Coating the tofu in sticky sweet chilli, crunchy peanut butter, soy sauce and sesame oil makes that lovely caramelised crust you can see in my photos. Inside its crispy jacket the tofu remains soft and creamy – it’s a wonderful texture contrast.
How To Make Peanut Butter Tofu – Some Tips and Tricks
If you have time to spare and an urge to indulge your inner domestic god/dess have a go at making your own tofu from scratch, it is deeply satisfying. If you just want to eat it without all that faffing about buy a good block of the ready made stuff instead!
- Briefly press the tofu by wrapping it in a tea towel. Squeeze the worst of the water out by hand.
- The peanut butter may need a bit of encouragement to mix in with everything else.
- Cook the tofu straight away or leave it to stand while you chop some veg, ginger, garlic and chilli for a stir fry.
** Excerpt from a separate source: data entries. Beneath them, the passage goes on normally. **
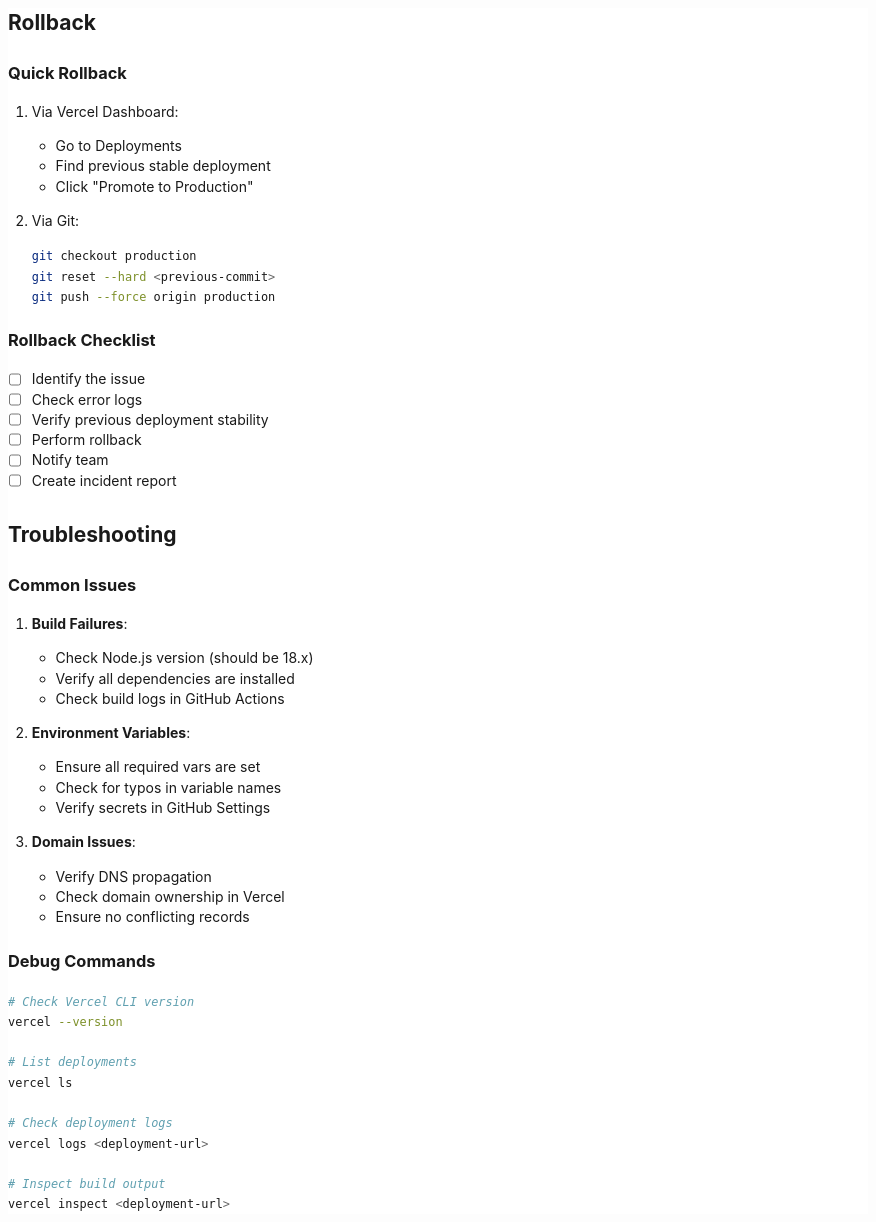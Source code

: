 ## Rollback

### Quick Rollback

1. Via Vercel Dashboard:
   - Go to Deployments
   - Find previous stable deployment
   - Click "Promote to Production"

2. Via Git:
   ```bash
   git checkout production
   git reset --hard <previous-commit>
   git push --force origin production
   ```

### Rollback Checklist

- [ ] Identify the issue
- [ ] Check error logs
- [ ] Verify previous deployment stability
- [ ] Perform rollback
- [ ] Notify team
- [ ] Create incident report

## Troubleshooting

### Common Issues

1. **Build Failures**:
   - Check Node.js version (should be 18.x)
   - Verify all dependencies are installed
   - Check build logs in GitHub Actions

2. **Environment Variables**:
   - Ensure all required vars are set
   - Check for typos in variable names
   - Verify secrets in GitHub Settings

3. **Domain Issues**:
   - Verify DNS propagation
   - Check domain ownership in Vercel
   - Ensure no conflicting records

### Debug Commands

```bash
# Check Vercel CLI version
vercel --version

# List deployments
vercel ls

# Check deployment logs
vercel logs <deployment-url>

# Inspect build output
vercel inspect <deployment-url>
```
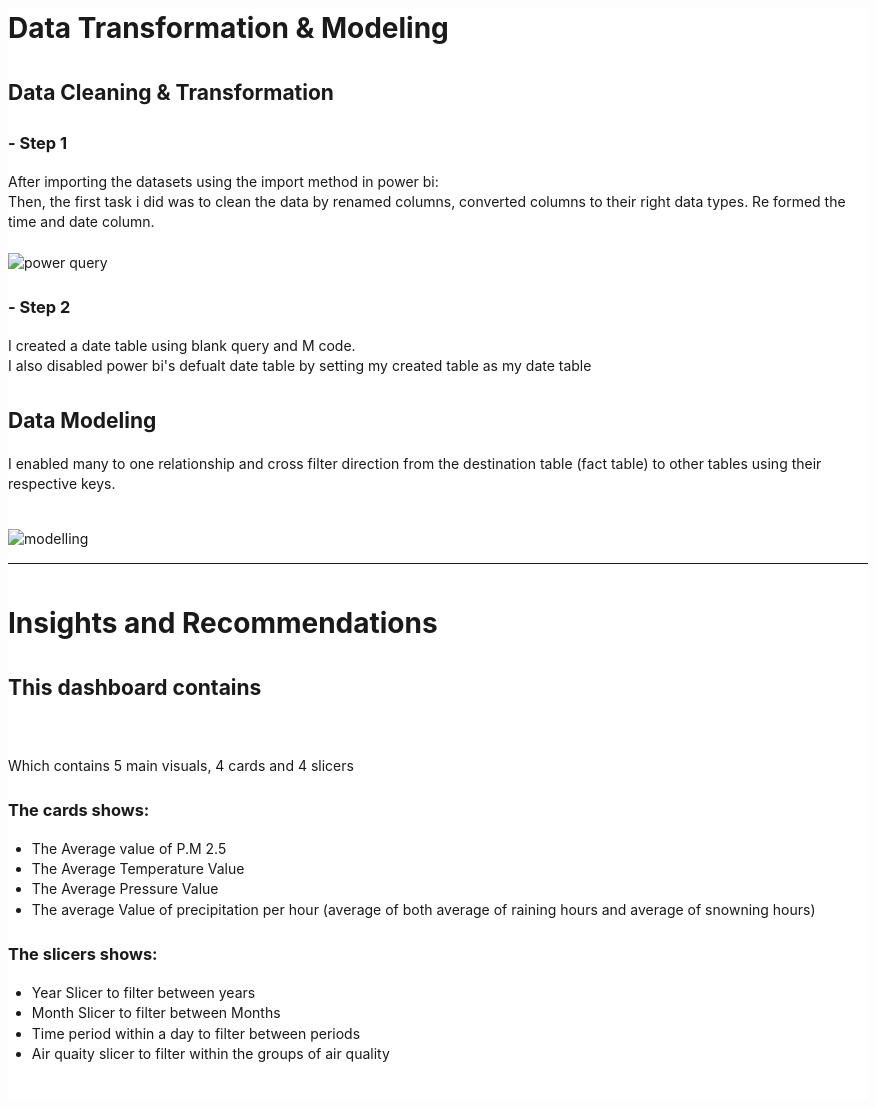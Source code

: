 # Data Transformation & Modeling

## Data Cleaning & Transformation
### - Step 1
After importing the datasets using the import method in power bi:<br>
Then, the first task i did was to clean the data by renamed columns, converted columns to their right data types. Re formed the time and date column.
<br>
<br/>
![power query](https://user-images.githubusercontent.com/92920156/221429895-d072d633-ed98-4587-991f-00177b9f8d55.jpg)


### - Step 2
I created a date table using blank query and M code.<br>
I also disabled power bi's defualt date table by setting my created table as my date table

## Data Modeling
I enabled many to one relationship and cross filter direction from the destination table (fact table) to other tables using their respective keys.
<br>
<br>

![modelling](https://user-images.githubusercontent.com/92920156/221429968-3b8f1b8c-67a2-4e6d-9883-81e783037f27.jpg)

---

# Insights and Recommendations 

## This dashboard contains
<br>

Which contains 5 main visuals, 4 cards and 4 slicers
### The cards shows:
- The Average value of P.M 2.5
- The Average Temperature Value
- The Average Pressure Value
- The average Value of precipitation per hour (average of both average of raining hours and average of snowning hours)

### The slicers shows:
- Year Slicer to filter between years
- Month Slicer to filter between Months
- Time period within a day to filter between periods
- Air quaity slicer to filter within the groups of air quality 
 <br>
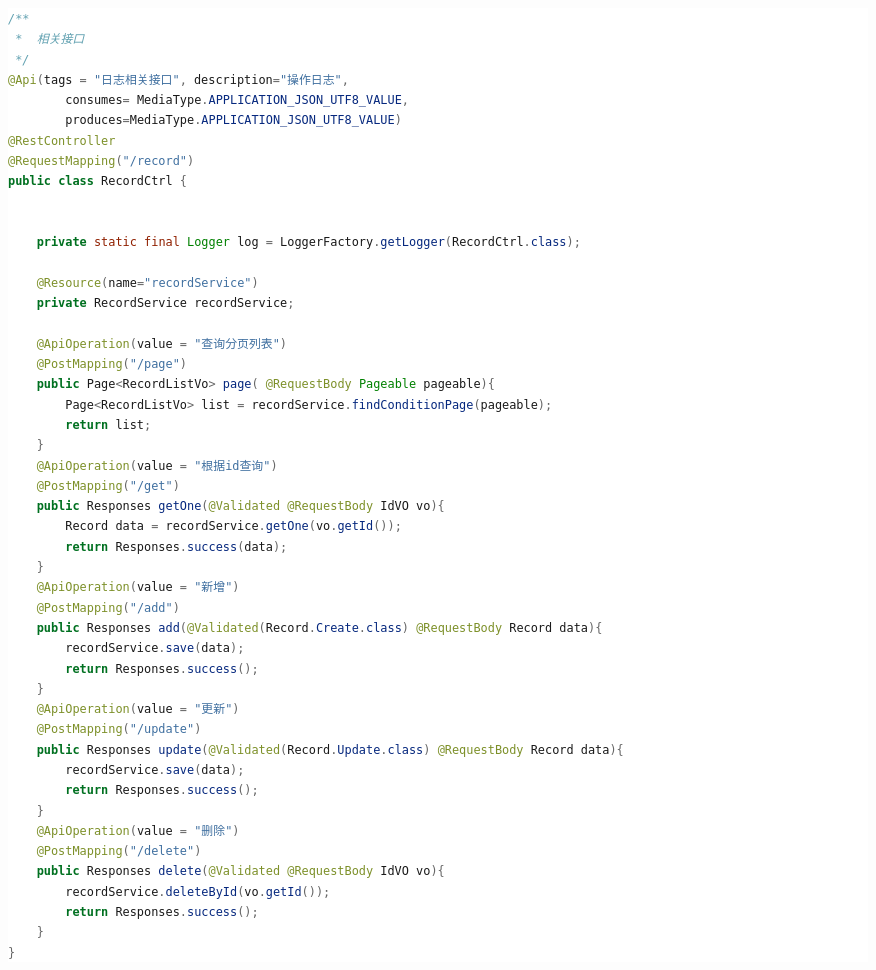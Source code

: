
 ```java
/**
 *  相关接口
 */
@Api(tags = "日志相关接口", description="操作日志",
        consumes= MediaType.APPLICATION_JSON_UTF8_VALUE,
        produces=MediaType.APPLICATION_JSON_UTF8_VALUE)
@RestController
@RequestMapping("/record")
public class RecordCtrl {
 
 
    private static final Logger log = LoggerFactory.getLogger(RecordCtrl.class);
 
    @Resource(name="recordService") 
    private RecordService recordService;
 
    @ApiOperation(value = "查询分页列表")
    @PostMapping("/page")
    public Page<RecordListVo> page( @RequestBody Pageable pageable){
        Page<RecordListVo> list = recordService.findConditionPage(pageable);
        return list;
    }
    @ApiOperation(value = "根据id查询") 
    @PostMapping("/get")
    public Responses getOne(@Validated @RequestBody IdVO vo){
        Record data = recordService.getOne(vo.getId());
        return Responses.success(data);
    }
    @ApiOperation(value = "新增") 
    @PostMapping("/add")
    public Responses add(@Validated(Record.Create.class) @RequestBody Record data){
        recordService.save(data);
        return Responses.success();
    }
    @ApiOperation(value = "更新") 
    @PostMapping("/update")
    public Responses update(@Validated(Record.Update.class) @RequestBody Record data){
        recordService.save(data);
        return Responses.success();
    }
    @ApiOperation(value = "删除") 
    @PostMapping("/delete")
    public Responses delete(@Validated @RequestBody IdVO vo){
        recordService.deleteById(vo.getId());
        return Responses.success();
    }
}

```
- Don’t turn the tofu too soon, you need the sauce to crisp and cling. Try turning one piece and if it comes with the sauce attached all brown and crispy you are ready to turn it all!
The colours in this meal cheer me up every time I cook it and the peanut butter tofu just screams VEGAN COMFORT FOOD at me – get in my belly!
For More Easy Tofu Recipes Try:
- My Easy Vegan Fried Rice
- My Vegan ‘Egg’ Mayo Salad Sandwich
- Jac’s Chip Shop Battered Tofu
- Lexie’s Shredded Curry Tofu with Spinach
For More Simple Vegan Recipes Try:
Peanut Butter Tofu with Sweet Chilli and Soy
- 200 g firm tofu
- 2 tbsp crunchy peanut butter
- 1 tbsp sweet chilli sauce
- 1 tbsp soy sauce
- 1/2 tbsp sesame oil
- 1 tbsp warm water
- 2 tbsp rapeseed oil
- Wrap the tofu in a towel and squeeze the worst of the water out.
- Chop the tofu into bite sized cubes.
- Mix together the peanut butter, sweet chilli, soy, sesame oil and water until you have an amalgamated sauce.
- Coat the tofu on all sides with the sauce.
- Heat the oil in a large, non stick, frying pan over medium to high heat.
- Add the tofu, it should sizzle when it goes in. Turn frequently until brown and crispy. Don't turn it too soon, you need the sauce to crisp and cling - try turning one piece and if it comes with the sauce attached all brown and crispy you are ready to turn it all!
- Serve over rice with stir fried vegetables. You may have some sauce left, if so, thin it with a little more water and add it to your stir fry!